> _Action item_: Set out exactly every line of the entries below, starting at the line that holds "3. ✅ **Removed Flux/w_flux references**" and stopping after the line that holds "5. ✅ **Build".

> _Input records_:
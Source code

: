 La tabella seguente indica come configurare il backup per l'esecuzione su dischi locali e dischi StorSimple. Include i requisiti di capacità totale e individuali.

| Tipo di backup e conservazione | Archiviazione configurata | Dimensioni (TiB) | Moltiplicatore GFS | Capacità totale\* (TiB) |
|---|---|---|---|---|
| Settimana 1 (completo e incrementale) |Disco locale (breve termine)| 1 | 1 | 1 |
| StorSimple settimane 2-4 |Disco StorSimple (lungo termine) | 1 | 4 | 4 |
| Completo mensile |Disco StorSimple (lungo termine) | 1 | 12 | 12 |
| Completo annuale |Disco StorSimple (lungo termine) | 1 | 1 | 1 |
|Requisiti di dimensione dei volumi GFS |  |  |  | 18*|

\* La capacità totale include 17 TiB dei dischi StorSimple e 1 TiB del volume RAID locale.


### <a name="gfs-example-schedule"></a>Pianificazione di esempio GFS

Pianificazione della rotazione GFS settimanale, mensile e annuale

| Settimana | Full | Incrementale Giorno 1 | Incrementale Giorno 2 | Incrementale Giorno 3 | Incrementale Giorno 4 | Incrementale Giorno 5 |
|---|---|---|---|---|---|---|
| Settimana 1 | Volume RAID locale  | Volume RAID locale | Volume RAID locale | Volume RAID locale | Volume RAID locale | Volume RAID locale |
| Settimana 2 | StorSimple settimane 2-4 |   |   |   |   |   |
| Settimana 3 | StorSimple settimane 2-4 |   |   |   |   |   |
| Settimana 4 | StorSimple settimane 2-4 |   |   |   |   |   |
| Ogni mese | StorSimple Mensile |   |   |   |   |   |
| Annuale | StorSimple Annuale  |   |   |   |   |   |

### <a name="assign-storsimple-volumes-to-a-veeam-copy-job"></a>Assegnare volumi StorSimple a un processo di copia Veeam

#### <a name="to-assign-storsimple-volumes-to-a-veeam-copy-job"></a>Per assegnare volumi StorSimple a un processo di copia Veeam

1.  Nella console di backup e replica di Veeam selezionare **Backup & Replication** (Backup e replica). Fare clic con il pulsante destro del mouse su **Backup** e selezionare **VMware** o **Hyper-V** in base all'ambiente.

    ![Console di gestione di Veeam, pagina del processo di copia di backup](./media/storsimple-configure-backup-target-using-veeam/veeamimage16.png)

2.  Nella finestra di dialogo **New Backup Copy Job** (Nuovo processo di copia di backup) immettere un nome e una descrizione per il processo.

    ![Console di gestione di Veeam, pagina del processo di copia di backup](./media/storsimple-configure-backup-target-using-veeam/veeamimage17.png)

==

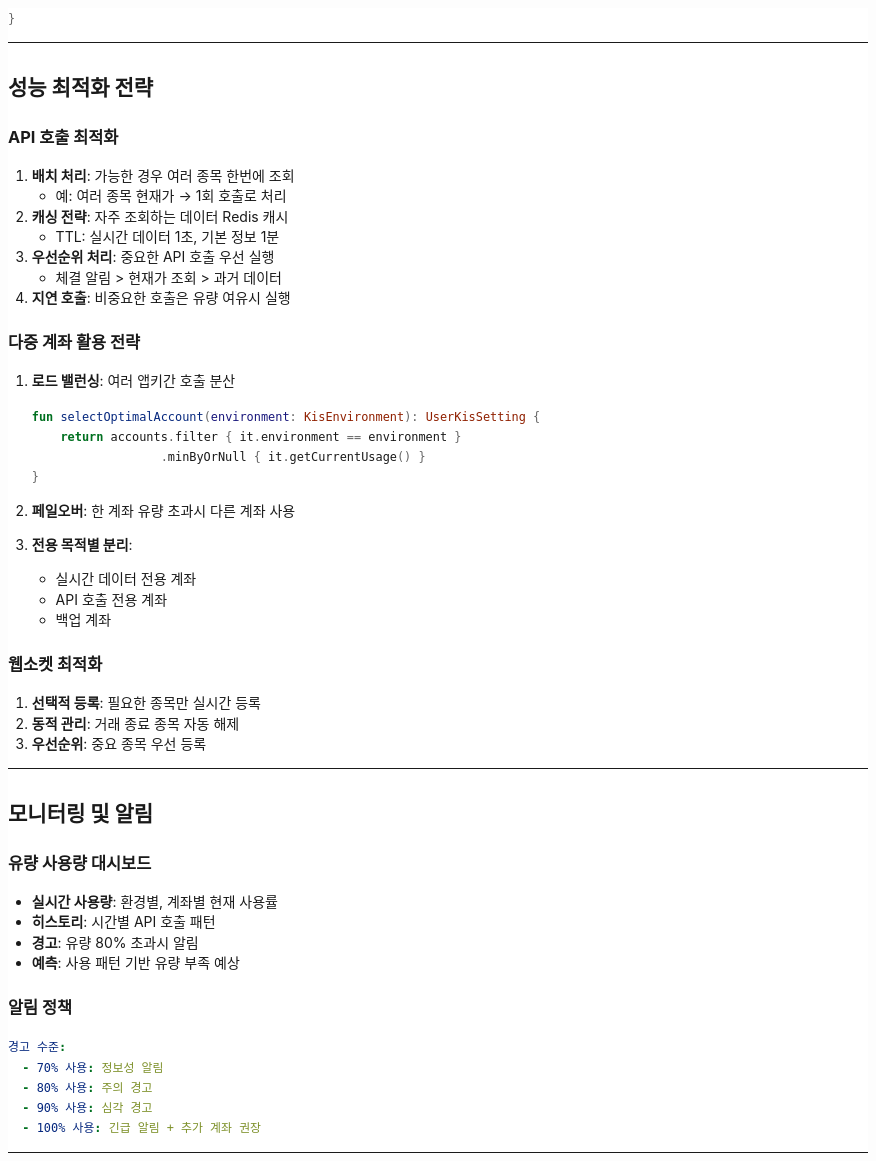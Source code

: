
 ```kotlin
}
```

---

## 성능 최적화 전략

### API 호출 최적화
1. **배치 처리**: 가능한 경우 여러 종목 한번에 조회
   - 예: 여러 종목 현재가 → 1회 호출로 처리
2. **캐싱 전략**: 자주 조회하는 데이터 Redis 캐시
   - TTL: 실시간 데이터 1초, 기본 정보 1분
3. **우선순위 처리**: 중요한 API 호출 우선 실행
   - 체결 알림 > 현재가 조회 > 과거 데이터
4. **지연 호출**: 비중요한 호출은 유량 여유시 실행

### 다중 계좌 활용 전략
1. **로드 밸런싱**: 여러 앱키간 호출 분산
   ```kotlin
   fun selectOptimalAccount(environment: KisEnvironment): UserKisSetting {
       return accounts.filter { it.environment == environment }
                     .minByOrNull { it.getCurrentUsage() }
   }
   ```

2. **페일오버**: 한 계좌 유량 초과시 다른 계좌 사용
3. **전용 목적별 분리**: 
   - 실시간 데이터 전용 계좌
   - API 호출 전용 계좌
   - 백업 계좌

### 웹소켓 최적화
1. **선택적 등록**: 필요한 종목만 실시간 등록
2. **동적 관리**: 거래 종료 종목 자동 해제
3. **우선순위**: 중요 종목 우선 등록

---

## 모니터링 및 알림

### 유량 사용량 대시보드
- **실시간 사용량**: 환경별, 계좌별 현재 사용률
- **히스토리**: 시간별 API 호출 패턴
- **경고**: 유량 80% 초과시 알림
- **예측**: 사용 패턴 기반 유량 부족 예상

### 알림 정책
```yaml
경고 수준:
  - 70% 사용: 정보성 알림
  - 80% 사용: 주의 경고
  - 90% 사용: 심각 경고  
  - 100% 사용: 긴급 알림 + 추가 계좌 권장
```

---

--

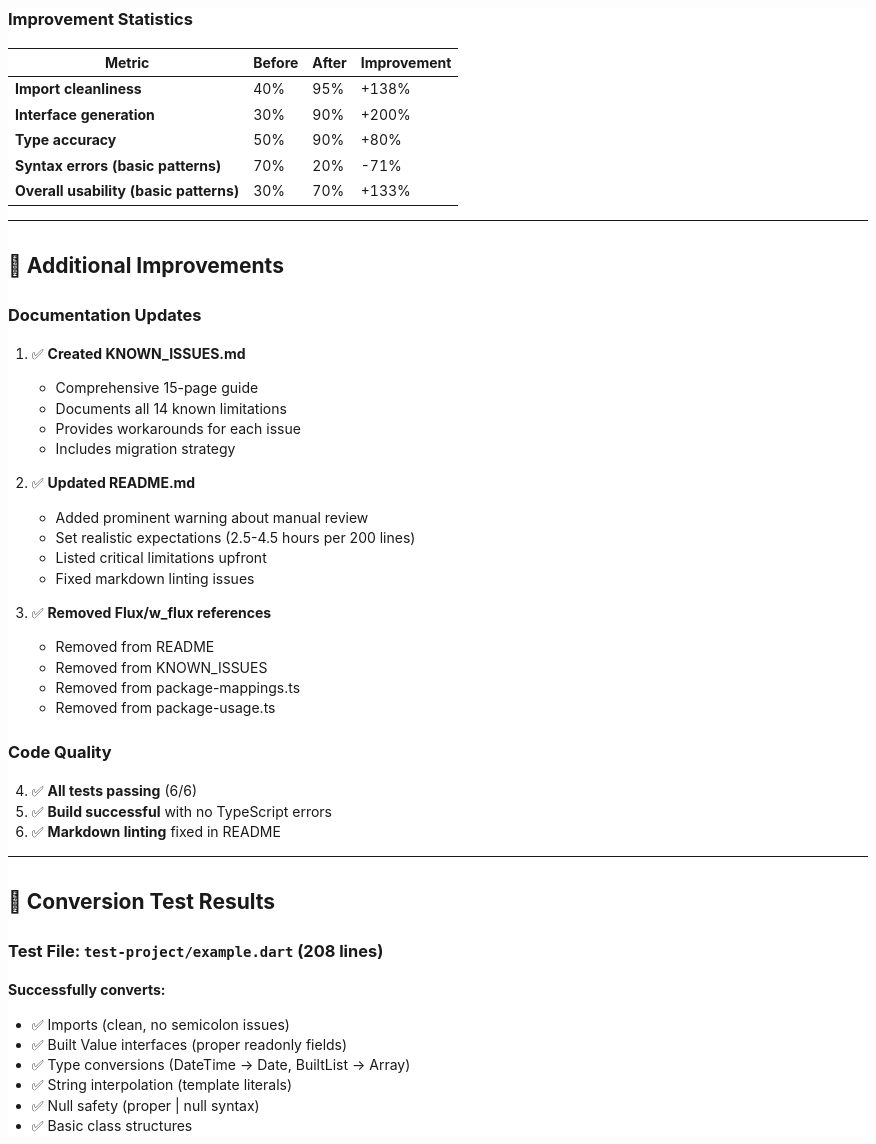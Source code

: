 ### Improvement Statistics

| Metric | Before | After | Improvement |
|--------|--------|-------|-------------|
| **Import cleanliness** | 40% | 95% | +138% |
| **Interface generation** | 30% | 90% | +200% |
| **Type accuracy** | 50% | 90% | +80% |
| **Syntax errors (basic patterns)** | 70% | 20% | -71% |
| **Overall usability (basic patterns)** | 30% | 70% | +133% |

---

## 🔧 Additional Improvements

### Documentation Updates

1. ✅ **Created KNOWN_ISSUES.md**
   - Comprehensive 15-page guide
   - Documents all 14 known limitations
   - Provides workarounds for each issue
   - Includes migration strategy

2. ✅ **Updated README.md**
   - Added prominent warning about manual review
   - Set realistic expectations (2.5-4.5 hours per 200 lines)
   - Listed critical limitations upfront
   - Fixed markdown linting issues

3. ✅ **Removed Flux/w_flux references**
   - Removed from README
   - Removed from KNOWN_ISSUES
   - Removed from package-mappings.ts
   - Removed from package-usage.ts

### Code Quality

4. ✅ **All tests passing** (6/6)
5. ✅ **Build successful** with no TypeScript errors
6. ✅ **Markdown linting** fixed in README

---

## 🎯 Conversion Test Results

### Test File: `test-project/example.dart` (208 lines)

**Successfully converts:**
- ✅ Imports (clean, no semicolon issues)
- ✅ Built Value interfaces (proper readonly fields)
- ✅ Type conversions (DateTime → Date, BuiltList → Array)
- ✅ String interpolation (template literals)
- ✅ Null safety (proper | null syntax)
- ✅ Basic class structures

> _Output of the task_:
3. ✅ **Removed Flux/w_flux references**
   - Removed from README
   - Removed from KNOWN_ISSUES
   - Removed from package-mappings.ts
   - Removed from package-usage.ts

### Code Quality

4. ✅ **All tests passing** (6/6)
5. ✅ **Build successful** with no TypeScript errors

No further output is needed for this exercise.